Un syndicat diffuse un tract reproduisant partiellement les bulletins de salaire d’un délégué syndical d’une autre organisation syndicale au cours de différentes périodes de sa carrière, cela afin de démontrer une évolution significative de sa rémunération en échange
de la signature d’accords défavorables aux salariés, laissant supposer une corruption de certains délégués syndicaux.
Le salarié visé et son syndicat exercent une procédure judiciaire devant le TGI, fondée sur un abus de la liberté d’expression de l’autre syndicat entraînant une diffamation, un harcèlement et une atteinte à sa vie privée, et demandent des dommages-intérêts.
La cour d’appel de Paris reconnaît que ces tracts reproduisant les bulletins de paie du salarié portent atteinte à la vie privée du salarié, mais refuse d’accorder des dommages-intérêts car ce dernier ne rapporte pas la preuve d’une quelconque atteinte à sa réputation, sa carrière, ou à son image au sein de l’entreprise.

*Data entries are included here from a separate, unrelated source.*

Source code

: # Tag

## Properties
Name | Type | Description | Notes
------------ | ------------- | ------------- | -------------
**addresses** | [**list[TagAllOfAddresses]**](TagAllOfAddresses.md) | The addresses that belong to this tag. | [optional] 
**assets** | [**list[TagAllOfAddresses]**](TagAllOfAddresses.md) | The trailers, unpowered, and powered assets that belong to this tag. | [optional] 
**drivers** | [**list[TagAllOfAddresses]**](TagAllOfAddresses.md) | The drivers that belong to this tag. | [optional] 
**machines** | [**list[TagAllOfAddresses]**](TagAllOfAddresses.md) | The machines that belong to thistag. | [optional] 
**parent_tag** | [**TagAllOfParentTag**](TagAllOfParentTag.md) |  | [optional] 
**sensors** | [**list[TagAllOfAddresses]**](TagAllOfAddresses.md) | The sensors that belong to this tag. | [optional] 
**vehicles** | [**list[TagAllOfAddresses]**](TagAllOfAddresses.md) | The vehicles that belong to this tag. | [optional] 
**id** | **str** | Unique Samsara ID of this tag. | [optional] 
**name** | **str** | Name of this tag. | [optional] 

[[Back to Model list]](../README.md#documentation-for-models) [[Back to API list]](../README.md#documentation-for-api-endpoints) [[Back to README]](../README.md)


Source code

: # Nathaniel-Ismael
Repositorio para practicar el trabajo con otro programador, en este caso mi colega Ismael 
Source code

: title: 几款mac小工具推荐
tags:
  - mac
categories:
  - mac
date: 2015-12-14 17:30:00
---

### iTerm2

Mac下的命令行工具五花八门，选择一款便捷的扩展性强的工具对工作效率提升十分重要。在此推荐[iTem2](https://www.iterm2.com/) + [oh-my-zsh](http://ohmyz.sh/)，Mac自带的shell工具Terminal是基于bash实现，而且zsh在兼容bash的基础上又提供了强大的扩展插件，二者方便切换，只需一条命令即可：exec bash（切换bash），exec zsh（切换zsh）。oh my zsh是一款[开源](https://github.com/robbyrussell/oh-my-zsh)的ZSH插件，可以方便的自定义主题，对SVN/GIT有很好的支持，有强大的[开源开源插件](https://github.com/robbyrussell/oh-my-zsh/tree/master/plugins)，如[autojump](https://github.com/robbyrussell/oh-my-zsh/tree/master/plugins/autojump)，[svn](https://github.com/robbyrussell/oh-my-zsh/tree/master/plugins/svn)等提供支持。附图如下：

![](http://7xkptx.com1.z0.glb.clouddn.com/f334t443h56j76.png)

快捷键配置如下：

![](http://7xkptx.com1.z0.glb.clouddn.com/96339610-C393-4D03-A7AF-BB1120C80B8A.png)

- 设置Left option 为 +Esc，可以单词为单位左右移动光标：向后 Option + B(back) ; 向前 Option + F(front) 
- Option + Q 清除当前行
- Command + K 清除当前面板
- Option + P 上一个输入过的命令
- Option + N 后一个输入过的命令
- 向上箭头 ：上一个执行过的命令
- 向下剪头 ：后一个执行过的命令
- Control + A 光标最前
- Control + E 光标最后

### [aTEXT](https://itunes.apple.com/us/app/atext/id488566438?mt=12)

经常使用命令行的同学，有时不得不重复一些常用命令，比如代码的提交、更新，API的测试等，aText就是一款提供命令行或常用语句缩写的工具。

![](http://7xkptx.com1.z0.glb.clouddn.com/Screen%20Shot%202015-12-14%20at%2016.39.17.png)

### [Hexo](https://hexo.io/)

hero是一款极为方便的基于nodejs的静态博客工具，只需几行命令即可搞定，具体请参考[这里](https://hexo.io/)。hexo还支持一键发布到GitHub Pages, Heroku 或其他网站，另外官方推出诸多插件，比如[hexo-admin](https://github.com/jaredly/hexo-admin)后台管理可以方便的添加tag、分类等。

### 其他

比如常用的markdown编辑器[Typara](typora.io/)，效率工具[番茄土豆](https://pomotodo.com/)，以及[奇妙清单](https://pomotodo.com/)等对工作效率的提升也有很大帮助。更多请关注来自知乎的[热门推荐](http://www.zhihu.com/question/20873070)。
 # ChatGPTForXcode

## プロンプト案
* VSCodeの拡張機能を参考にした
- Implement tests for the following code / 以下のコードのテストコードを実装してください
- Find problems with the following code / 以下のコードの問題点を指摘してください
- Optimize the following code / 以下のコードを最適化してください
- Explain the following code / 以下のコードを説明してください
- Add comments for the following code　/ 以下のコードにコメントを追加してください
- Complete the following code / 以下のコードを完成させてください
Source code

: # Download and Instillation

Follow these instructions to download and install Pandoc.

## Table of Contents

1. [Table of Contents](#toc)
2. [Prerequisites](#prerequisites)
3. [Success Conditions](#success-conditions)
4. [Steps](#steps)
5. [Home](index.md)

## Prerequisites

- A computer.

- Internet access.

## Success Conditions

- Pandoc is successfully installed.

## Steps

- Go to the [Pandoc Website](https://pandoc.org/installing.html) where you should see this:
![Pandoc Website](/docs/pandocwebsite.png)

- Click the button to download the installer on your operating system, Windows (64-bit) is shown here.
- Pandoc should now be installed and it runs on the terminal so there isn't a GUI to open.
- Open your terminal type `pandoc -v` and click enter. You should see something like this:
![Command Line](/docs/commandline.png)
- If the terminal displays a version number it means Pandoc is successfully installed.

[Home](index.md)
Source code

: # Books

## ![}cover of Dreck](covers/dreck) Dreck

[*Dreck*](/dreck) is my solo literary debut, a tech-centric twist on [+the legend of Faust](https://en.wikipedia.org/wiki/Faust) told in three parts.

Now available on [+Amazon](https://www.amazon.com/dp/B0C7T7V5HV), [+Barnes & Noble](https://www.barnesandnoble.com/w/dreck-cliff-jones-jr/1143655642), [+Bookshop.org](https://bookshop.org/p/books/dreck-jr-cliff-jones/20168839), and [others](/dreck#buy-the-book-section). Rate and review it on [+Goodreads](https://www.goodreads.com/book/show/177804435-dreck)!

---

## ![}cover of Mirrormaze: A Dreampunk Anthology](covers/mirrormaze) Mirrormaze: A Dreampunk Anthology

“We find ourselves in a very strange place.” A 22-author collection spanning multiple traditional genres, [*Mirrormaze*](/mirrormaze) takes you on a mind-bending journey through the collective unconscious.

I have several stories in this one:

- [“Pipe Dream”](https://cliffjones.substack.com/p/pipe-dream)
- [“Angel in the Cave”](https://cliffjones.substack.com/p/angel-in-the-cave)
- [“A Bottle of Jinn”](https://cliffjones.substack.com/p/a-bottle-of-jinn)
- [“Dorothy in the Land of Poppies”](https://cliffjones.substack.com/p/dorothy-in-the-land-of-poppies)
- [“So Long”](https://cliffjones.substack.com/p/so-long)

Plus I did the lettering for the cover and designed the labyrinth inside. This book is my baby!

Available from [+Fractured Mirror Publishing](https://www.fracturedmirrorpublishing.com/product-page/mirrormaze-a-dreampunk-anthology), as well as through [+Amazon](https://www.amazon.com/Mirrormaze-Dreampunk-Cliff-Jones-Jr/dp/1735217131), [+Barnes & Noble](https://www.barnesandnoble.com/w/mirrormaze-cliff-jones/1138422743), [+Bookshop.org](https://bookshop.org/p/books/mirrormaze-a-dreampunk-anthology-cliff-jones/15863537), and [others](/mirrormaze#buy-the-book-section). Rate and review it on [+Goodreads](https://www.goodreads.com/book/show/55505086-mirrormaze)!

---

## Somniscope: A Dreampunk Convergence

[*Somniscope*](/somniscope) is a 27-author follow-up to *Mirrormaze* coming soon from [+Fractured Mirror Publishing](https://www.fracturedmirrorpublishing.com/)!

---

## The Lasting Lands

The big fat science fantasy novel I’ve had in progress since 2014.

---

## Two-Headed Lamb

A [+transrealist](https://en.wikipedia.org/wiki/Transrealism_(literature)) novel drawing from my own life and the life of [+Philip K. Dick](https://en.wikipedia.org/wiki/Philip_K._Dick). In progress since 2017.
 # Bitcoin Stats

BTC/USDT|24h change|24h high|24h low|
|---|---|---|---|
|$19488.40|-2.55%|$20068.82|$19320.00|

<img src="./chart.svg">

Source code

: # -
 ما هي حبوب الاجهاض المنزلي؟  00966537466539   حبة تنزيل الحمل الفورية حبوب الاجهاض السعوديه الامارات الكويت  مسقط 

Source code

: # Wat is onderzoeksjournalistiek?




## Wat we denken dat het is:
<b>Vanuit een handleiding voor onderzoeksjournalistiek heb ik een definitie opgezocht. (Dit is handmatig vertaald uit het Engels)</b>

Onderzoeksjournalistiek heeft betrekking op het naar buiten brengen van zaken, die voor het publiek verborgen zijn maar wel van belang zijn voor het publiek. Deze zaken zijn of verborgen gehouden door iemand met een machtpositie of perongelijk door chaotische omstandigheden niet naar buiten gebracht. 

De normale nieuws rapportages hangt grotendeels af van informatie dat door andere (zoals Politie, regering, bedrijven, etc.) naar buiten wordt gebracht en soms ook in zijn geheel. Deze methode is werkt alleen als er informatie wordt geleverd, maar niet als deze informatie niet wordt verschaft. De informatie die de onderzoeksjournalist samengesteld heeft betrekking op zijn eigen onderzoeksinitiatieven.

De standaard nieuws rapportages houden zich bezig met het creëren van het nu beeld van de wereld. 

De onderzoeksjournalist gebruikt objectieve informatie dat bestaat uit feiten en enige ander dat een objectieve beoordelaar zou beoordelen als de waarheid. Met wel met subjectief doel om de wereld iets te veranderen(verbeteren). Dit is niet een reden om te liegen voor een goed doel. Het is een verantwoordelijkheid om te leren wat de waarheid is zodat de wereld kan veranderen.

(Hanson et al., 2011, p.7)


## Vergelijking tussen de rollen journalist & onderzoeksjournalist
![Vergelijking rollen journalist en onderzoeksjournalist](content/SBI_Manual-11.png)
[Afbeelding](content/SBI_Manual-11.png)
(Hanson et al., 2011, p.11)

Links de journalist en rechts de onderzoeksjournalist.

Sur pourvoi du salarié, la Cour de cassation casse l’arrêt d’appel (Cass. soc., 20 mars 2024, n°22-19153) :
La seule constatation de l’atteinte à la vie privée ouvre droit à réparation.
Ainsi, les faits incriminés, de nature à porter atteinte à l’honneur ou à la considération du demandeur, pouvant être constitutifs de diffamation ou d’injure au sens de la loi du 29 juillet 1881 sur la liberté de la presse, portent nécessairement un préjudice au salarié.
La Cour de cassation en profite pour rappeler que la violation de la loi sur la liberté de la presse peut être réparée par d’autres textes, tels que l’article 9 du Code civil.
Enfin, cet arrêt rappelle, si besoin était, qu’un tract syndical, certes protégé par la liberté d’expression, ne permet pas d’en abuser…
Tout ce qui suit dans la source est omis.